There has been a dramatic shift over the past decade in the role of the CEO in corporations across the globe, according to Booz Allen Hamilton’s annual survey of CEO succession. The time of the “imperial” CEO, who roamed the corporate landscape not so long ago, has passed, as we enter the era of the inclusive chief executive officer.
Whereas imperial CEOs answered only to themselves, the power of today’s CEO is not as absolute: boards of directors are becoming more critical and more closely involved in setting strategy, and are far more likely to insist that CEOs deliver acceptable shareholder returns and demonstrate ethical conduct.
Indeed, the data indicates that boards are increasingly prepared to replace CEOs in anticipation of disappointing future performance, instead of merely as punishment for poor past performance. At the same time, large shareholders like hedge funds and private equity firms are taking a more active role in decisions that were once the sole purview of the CEO.
“To succeed in this new era, CEOs are finding that they must embrace and reflect the concerns of board members, investors, and other constituencies, including employees and government. Those who ignore the new rules do so at their peril,” said Bahjat El-Darwiche Principal at Booz Allen Hamilton, a global management consulting firm with offices throughout the MENA region.
“This new era will require new skill sets and impose new responsibilities on both chief executives and board members. Today’s inclusive CEOs must be willing to engage in dialogue with investors, employees, and government; to surround themselves with managers and advisors who complement their own capabilities; and to maintain transparency in their communications about financial results and compensation,” El Darwiche added.

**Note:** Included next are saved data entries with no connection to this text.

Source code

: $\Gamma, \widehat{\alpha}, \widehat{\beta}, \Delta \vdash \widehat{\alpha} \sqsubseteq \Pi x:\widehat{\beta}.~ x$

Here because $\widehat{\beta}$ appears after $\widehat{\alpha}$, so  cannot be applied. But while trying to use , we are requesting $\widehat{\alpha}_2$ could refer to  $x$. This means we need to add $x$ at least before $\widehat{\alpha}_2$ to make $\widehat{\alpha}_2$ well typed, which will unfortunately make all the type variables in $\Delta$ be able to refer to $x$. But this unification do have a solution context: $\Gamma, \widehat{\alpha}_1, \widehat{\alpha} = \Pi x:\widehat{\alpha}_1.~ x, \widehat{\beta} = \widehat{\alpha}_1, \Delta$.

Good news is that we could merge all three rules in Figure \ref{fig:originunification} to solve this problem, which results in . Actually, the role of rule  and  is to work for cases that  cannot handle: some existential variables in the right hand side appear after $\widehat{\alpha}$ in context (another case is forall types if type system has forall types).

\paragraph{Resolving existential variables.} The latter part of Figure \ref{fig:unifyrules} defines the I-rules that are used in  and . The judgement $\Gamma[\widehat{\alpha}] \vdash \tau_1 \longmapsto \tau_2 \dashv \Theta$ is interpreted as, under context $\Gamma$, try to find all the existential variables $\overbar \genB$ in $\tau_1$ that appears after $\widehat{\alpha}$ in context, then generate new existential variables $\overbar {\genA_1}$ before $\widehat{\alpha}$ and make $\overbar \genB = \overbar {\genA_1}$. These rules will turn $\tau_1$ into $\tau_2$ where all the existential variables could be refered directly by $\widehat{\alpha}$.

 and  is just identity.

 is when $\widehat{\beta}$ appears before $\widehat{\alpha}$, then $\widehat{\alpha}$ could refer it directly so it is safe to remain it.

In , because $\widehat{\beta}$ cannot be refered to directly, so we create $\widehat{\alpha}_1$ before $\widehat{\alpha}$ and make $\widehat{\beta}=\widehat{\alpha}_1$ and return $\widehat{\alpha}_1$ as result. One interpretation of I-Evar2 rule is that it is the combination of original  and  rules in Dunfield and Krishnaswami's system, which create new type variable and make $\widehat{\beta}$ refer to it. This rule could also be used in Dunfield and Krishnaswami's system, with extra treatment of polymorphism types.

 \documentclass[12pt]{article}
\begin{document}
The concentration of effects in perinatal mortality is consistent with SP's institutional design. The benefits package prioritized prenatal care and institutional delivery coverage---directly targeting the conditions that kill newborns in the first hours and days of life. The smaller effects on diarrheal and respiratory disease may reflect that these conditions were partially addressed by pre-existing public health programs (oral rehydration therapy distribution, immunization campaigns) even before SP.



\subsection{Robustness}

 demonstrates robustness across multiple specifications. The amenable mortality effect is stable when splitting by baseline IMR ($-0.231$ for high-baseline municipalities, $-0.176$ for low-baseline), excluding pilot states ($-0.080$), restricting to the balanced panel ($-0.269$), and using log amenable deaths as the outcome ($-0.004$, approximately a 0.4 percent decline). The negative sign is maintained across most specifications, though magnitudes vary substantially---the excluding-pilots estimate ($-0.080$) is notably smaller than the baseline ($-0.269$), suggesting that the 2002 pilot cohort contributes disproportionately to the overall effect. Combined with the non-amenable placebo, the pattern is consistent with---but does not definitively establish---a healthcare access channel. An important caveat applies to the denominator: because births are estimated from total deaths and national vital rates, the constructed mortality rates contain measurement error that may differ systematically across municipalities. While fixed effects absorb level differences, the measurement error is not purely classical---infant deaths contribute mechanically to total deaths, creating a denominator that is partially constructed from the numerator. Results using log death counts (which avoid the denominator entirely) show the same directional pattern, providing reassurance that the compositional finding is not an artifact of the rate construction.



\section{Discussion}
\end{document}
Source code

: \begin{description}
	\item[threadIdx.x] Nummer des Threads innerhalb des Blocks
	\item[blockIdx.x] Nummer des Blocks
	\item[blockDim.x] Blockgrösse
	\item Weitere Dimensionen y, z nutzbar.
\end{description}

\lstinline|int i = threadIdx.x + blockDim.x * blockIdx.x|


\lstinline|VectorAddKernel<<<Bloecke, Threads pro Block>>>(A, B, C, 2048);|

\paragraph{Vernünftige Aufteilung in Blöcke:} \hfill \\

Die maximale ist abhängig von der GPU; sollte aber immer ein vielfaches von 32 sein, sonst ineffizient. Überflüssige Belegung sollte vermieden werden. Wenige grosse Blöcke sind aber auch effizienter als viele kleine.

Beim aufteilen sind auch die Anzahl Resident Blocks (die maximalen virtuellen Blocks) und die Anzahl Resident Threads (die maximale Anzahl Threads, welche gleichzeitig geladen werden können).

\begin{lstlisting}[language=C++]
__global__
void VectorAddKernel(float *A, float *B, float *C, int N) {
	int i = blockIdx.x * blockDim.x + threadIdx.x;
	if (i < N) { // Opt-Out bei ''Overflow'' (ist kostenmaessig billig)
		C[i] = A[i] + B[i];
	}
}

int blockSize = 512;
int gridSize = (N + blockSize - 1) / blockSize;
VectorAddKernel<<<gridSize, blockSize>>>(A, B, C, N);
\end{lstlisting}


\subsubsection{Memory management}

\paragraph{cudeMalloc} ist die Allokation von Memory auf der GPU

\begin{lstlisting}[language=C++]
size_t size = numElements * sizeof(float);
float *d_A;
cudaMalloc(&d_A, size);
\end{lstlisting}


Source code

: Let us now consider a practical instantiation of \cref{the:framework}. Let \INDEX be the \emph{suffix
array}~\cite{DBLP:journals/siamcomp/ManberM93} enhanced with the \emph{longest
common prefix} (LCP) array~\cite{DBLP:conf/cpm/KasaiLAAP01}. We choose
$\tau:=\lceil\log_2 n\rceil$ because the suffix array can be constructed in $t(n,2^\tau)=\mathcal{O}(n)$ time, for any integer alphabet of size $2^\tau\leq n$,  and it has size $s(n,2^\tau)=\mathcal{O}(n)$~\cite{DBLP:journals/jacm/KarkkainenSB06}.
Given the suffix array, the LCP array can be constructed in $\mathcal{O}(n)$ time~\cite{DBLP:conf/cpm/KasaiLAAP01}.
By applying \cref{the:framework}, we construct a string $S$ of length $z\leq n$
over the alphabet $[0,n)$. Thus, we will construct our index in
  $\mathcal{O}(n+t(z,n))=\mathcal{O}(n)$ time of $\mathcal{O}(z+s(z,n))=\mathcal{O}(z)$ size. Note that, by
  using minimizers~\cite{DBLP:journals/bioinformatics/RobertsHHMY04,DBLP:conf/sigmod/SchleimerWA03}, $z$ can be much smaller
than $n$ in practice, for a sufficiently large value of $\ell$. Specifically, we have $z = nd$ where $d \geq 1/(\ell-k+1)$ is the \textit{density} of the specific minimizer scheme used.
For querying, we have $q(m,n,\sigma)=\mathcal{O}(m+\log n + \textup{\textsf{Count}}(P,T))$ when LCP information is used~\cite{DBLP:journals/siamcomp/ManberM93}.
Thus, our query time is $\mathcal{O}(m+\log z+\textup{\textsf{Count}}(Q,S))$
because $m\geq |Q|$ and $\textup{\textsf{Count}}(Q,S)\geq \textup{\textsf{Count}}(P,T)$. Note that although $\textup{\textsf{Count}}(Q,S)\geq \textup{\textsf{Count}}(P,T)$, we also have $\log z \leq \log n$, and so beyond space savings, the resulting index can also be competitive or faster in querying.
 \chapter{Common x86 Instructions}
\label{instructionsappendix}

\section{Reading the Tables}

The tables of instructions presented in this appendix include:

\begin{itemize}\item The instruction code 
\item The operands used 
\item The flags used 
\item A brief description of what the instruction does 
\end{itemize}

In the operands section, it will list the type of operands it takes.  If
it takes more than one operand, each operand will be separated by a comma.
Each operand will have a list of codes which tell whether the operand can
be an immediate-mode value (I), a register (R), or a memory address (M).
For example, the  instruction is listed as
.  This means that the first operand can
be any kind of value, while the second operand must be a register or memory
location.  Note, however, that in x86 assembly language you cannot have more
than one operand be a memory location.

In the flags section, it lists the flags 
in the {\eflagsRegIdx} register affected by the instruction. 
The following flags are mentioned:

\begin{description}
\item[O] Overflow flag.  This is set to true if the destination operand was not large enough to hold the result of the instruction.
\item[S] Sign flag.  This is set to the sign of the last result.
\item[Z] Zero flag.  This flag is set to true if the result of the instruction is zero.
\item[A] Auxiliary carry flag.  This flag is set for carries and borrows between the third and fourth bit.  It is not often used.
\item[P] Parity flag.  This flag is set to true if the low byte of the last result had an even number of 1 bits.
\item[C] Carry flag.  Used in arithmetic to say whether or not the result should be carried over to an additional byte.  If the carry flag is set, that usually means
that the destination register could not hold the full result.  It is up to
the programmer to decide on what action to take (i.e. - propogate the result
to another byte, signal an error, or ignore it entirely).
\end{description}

Boards of directors will need to encourage constructive disagreement and debate, abandoning consensus habit as a vestige of the imperial age. They must also be proactive in grooming and retaining a sufficient bench of candidates for the chief executive position, and be creative and adaptable in searching for outside CEO candidates when necessary. In addition, they’ll have to address such new-era governance challenges as balancing the interests of active institutional shareholders – hedge funds and buyout firms, for example – against those of other investors.
For the last six years, Booz Allen Hamilton’s study of CEO turnover has charted the emergence of this more demanding environment. Annual turnover of CEOs across the globe increased by 59 percent between 1995 and 2006. In those same years, performance-related turnover – cases in which CEOs were fired or pushed out – increased by 318 percent. In 1995, only one in eight departing CEOs was forced from office. In 2006, nearly one in three left involuntarily. And although tales of embattled CEOs and boardroom intrigues dominated the business headlines in 2006, CEO turnover in fact receded slightly from its high in 2005. We believe this reflects the “new normal” state of CEO turnover that we identified in last year’s study.
Among the specific findings for 2006:
• The CEO turnover rate has leveled off at a high plateau. Total turnover fell to 14.3 percent, slightly lower than the 2005 total. Both regular and forced succession rates have stabilized since 2004 at 6.6 percent and 4.4 percent, respectively, significantly higher than the levels of the late 1990s and early 2000s.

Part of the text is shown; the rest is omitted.